Content starts

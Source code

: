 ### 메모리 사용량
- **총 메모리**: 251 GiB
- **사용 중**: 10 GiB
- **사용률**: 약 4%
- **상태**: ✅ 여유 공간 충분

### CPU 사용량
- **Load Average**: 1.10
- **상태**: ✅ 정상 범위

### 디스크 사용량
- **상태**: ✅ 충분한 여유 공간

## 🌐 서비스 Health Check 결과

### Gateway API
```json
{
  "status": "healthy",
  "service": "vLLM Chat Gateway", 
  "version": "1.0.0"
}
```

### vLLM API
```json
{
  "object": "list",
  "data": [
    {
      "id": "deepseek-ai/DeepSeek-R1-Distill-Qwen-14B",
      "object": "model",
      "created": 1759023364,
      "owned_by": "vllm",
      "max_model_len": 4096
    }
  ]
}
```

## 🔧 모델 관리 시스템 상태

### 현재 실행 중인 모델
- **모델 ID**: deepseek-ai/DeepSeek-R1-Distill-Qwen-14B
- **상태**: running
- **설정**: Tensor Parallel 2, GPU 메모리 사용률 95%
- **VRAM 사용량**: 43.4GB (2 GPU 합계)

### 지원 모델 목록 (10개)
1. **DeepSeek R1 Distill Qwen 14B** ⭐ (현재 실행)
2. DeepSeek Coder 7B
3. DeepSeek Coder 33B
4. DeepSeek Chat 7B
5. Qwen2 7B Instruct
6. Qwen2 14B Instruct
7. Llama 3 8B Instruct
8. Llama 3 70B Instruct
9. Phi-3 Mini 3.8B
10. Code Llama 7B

Content ends

● **DIRECTIONS**
Restate all of the entries above precisely.

● **RESPONSE TO THE EXERCISE**
Source code

: ### 메모리 사용량
- **총 메모리**: 251 GiB
- **사용 중**: 10 GiB
- **사용률**: 약 4%
- **상태**: ✅ 여유 공간 충분

### CPU 사용량
- **Load Average**: 1.10
- **상태**: ✅ 정상 범위

### 디스크 사용량
- **상태**: ✅ 충분한 여유 공간

## 🌐 서비스 Health Check 결과

### Gateway API
```json
{
  "status": "healthy",
  "service": "vLLM Chat Gateway", 
  "version": "1.0.0"
}
```

### vLLM API
```json
{
  "object": "list",
  "data": [
    {
      "id": "deepseek-ai/DeepSeek-R1-Distill-Qwen-14B",
      "object": "model",
      "created": 1759023364,
      "owned_by": "vllm",
      "max_model_len": 4096
    }
  ]
}
```

## 🔧 모델 관리 시스템 상태

### 현재 실행 중인 모델
- **모델 ID**: deepseek-ai/DeepSeek-R1-Distill-Qwen-14B
- **상태**: running
- **설정**: Tensor Parallel 2, GPU 메모리 사용률 95%
- **VRAM 사용량**: 43.4GB (2 GPU 합계)

### 지원 모델 목록 (10개)
1. **DeepSeek R1 Distill Qwen 14B** ⭐ (현재 실행)
2. DeepSeek Coder 7B
3. DeepSeek Coder 33B
4. DeepSeek Chat 7B
5. Qwen2 7B Instruct
6. Qwen2 14B Instruct
7. Llama 3 8B Instruct
8. Llama 3 70B Instruct
9. Phi-3 Mini 3.8B
10. Code Llama 7B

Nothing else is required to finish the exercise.